Comment on DeLong's methods

Now I personally believe that this issue of the long-run impact of the national debt is an important one that has been overlooked for too long by those who believe that "starve the beast" works well to promote national welfare (see latest work of two other Berkeley economists, Romer and Romer on this topic). As DeLong points out in this piece: "…a growing debt-to-GDP ratio crowds out investment, as resources that would otherwise go to fund productive investment instead support private or public consumption."

It should be noted that DeLong is a leading scholar on this topic, although he does support Obama for president. (For those interested in learning macroeconomics with a special emphasis on capital, DeLong's undergraduate textbook is a terrific introduction to the debt-GDP issue along with the related issues of international capital flows and long-run growth) But one missing piece in DeLong's paper is that he fails to mention the important fact that not all deficits have the same adverse effect on long-run GDP.

While Tax Policy Center estimates that McCain would increase the debt by a rather significant amount (more than Obama), much of that static estimate is due to lower taxes on capital. If McCain's lower taxes on capital would increase savings today, then part of the harm done to GDP by McCain's deficits would be offset. In other words, the national savings rate would not fall by the full amount of the debt increase. Despite what DeLong says above, these tax cuts that caused the higher debt wouldn't necessarily be going to finance current consumption.

On the other hand, Obama's tax plan is essentially redistribution from high-income earners to a group that has a very high marginal propensity to consume. So even under a static score, while Obama's fiscal policies may be less costly than McCain's, Obama's would have little additional effect of increasing national savings.

Overall, I think it's safe to say that $1 added to the debt by McCain's likely fiscal plan would have a smaller adverse effect on GDP than $1 added to the debt under Obama's fiscal plan.

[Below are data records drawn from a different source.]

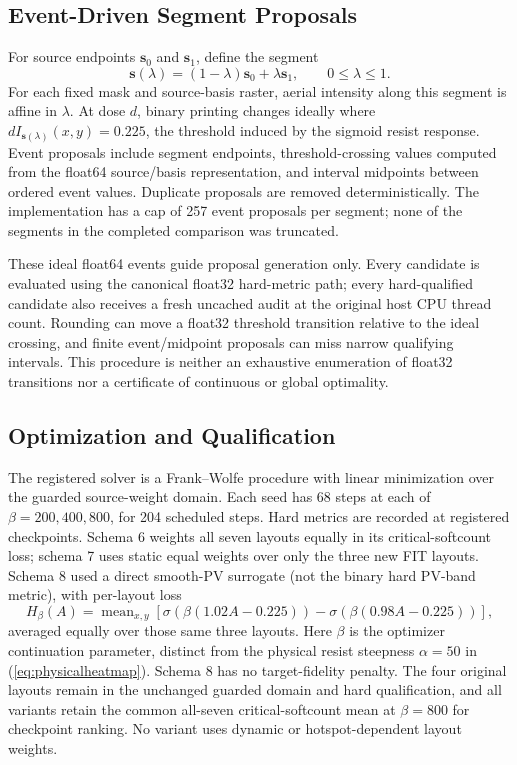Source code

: \documentclass[conference]{IEEEtran}
\begin{document}
\subsection{Event-Driven Segment Proposals}
For source endpoints $\mathbf{s}_0$ and $\mathbf{s}_1$, define the segment
\begin{equation}
 \mathbf{s}(\lambda)=(1-\lambda)\mathbf{s}_0+\lambda\mathbf{s}_1,
 \qquad 0\leq\lambda\leq1.
 \label{eq:segment}
\end{equation}
For each fixed mask and source-basis raster, aerial intensity along this segment is affine in $\lambda$. At dose $d$, binary printing changes ideally where $dI_{\mathbf{s}(\lambda)}(x,y)=0.225$, the threshold induced by the sigmoid resist response. Event proposals include segment endpoints, threshold-crossing values computed from the float64 source/basis representation, and interval midpoints between ordered event values. Duplicate proposals are removed deterministically. The implementation has a cap of 257 event proposals per segment; none of the segments in the completed comparison was truncated.

These ideal float64 events guide proposal generation only. Every candidate is evaluated using the canonical float32 hard-metric path; every hard-qualified candidate also receives a fresh uncached audit at the original host CPU thread count. Rounding can move a float32 threshold transition relative to the ideal crossing, and finite event/midpoint proposals can miss narrow qualifying intervals. This procedure is neither an exhaustive enumeration of float32 transitions nor a certificate of continuous or global optimality.

\subsection{Optimization and Qualification}
\label{sec:optimization}
The registered solver is a Frank--Wolfe procedure with linear minimization over the guarded source-weight domain. Each seed has 68 steps at each of $\beta=200,400,800$, for 204 scheduled steps. Hard metrics are recorded at registered checkpoints. Schema 6 weights all seven layouts equally in its critical-softcount loss; schema 7 uses static equal weights over only the three new FIT layouts. Schema 8 used a direct smooth-PV surrogate (not the binary hard PV-band metric), with per-layout loss
\begin{equation}
 H_{\beta}(A)=\operatorname{mean}_{x,y}\left[\sigma\!\left(\beta(1.02A-0.225)\right)-\sigma\!\left(\beta(0.98A-0.225)\right)\right],
 \label{eq:optimizerpv}
\end{equation}
averaged equally over those same three layouts. Here $\beta$ is the optimizer continuation parameter, distinct from the physical resist steepness $\alpha=50$ in (\ref{eq:physicalheatmap}). Schema 8 has no target-fidelity penalty. The four original layouts remain in the unchanged guarded domain and hard qualification, and all variants retain the common all-seven critical-softcount mean at $\beta=800$ for checkpoint ranking. No variant uses dynamic or hotspot-dependent layout weights.
\end{document}
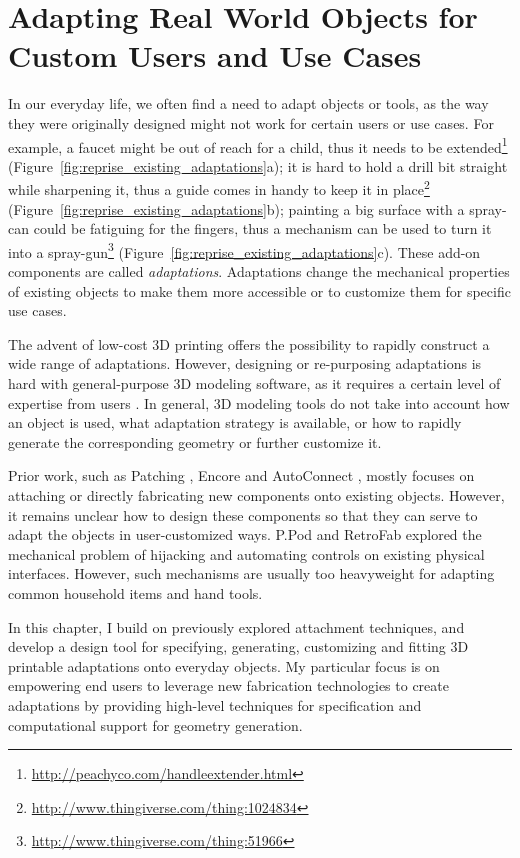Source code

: \chapter{Adapting Real World Objects for Custom Users and Use Cases}

In our everyday life, we often find a need to adapt objects or tools, as the way they were originally designed might not work for certain users or use cases. For example, a faucet might be out of reach for a child, thus it needs to be extended\footnote{\url{http://peachyco.com/handleextender.html}} (Figure~\ref{fig:reprise_existing_adaptations}a); it is hard to hold a drill bit straight while sharpening it, thus a guide comes in handy to keep it in place\footnote{\url{http://www.thingiverse.com/thing:1024834}} (Figure~\ref{fig:reprise_existing_adaptations}b); painting a big surface with a spray-can could be fatiguing for the fingers, thus a mechanism can be used to turn it into a spray-gun\footnote{\url{http://www.thingiverse.com/thing:51966}} (Figure~\ref{fig:reprise_existing_adaptations}c). These add-on components are called \textit{adaptations}. Adaptations change the mechanical properties of existing objects to make them more accessible or to customize them for specific use cases.

The advent of low-cost 3D printing offers the possibility to rapidly construct a wide range of adaptations. However, designing or re-purposing adaptations is hard with general-purpose 3D modeling software, as it requires a certain level of expertise from users \cite{hurst2013making}. In general, 3D modeling tools do not take into account how an object is used, what adaptation strategy is available, or how to rapidly generate the corresponding geometry or further customize it.

Prior work, such as Patching \cite{teibrich2015patching}, Encore \cite{chen2015encore} and AutoConnect \cite{koyama2015autoconnect}, mostly focuses on attaching or directly fabricating new components onto existing objects. However, it remains unclear how to design these components so that they can serve to adapt the objects in user-customized ways. P.Pod \cite{davidoff2011mechanical} and RetroFab \cite{ramaker2015retrofab} explored the mechanical problem of hijacking and automating controls on existing physical interfaces. However, such mechanisms are usually too heavyweight for adapting common household items and hand tools. 

In this chapter, I build on previously explored attachment techniques, and develop a design tool for specifying, generating, customizing and fitting 3D printable adaptations onto everyday objects. My particular focus is on empowering end users to leverage new fabrication technologies to create adaptations by providing high-level techniques for specification and computational support for geometry generation.

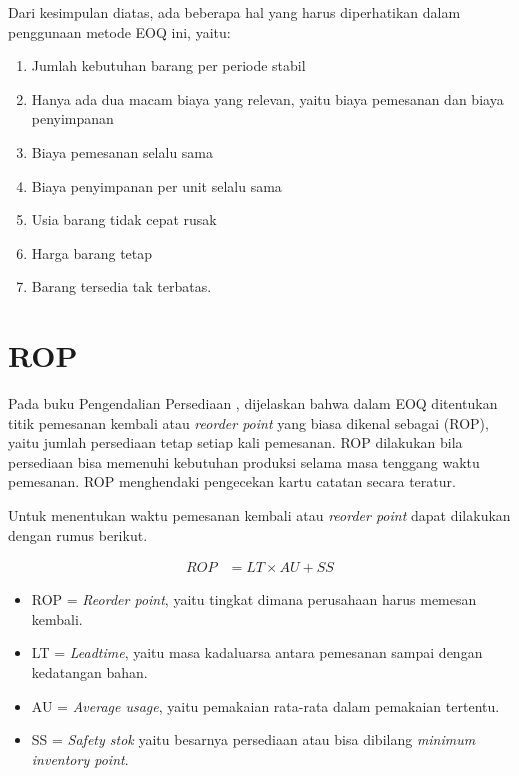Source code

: Dari kesimpulan diatas, ada beberapa hal yang harus diperhatikan dalam penggunaan metode EOQ ini, yaitu:

\begin{enumerate}
	\item Jumlah kebutuhan barang per periode stabil
	\item Hanya ada dua macam biaya yang relevan, yaitu biaya pemesanan dan biaya penyimpanan
	\item Biaya pemesanan selalu sama
	\item Biaya penyimpanan per unit selalu sama
	\item Usia barang tidak cepat rusak
	\item Harga barang tetap
	\item Barang tersedia tak terbatas.
\end{enumerate}

\section{ROP}

Pada buku Pengendalian Persediaan \citep{pengendalianpersediaan}, dijelaskan bahwa dalam EOQ ditentukan titik pemesanan kembali atau \textit{reorder point} yang biasa dikenal sebagai (ROP), yaitu jumlah persediaan tetap setiap kali pemesanan. ROP dilakukan bila persediaan bisa memenuhi kebutuhan produksi selama masa tenggang waktu pemesanan. ROP menghendaki pengecekan kartu catatan secara teratur.

Untuk menentukan waktu pemesanan kembali atau \textit{reorder point} dapat dilakukan dengan rumus berikut.

\begin{equation}
    \begin{split}
		ROP
		&= LT \times AU + SS
    \end{split}
\end{equation}

\begin{itemize}
	\item ROP = \textit{Reorder point}, yaitu tingkat dimana perusahaan harus memesan kembali. 
	\item LT = \textit{Leadtime}, yaitu masa kadaluarsa antara pemesanan sampai dengan kedatangan bahan.
	\item AU = \textit{Average usage}, yaitu pemakaian rata-rata dalam pemakaian tertentu.
	\item SS = \textit{Safety stok} yaitu besarnya persediaan atau bisa dibilang \textit{minimum inventory point}.
\end{itemize}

(Now this gets into the secondary question of whether GDP is the relevant measure of economic well-being, which it is far from. On this, I'll point out two defenses for the Obama team: (1) GDP aggregates don't account for the distribution of that GDP (national income), which Obama has made a priority and which society seems to be concerned with. (2) Obama's tax hikes on labor may lower work effort, but GDP doesn't measure the value of likely substitutes to that work, which are domestic production and leisure, the value of which are not zero. Accounting for such items that are included in social welfare is difficult.)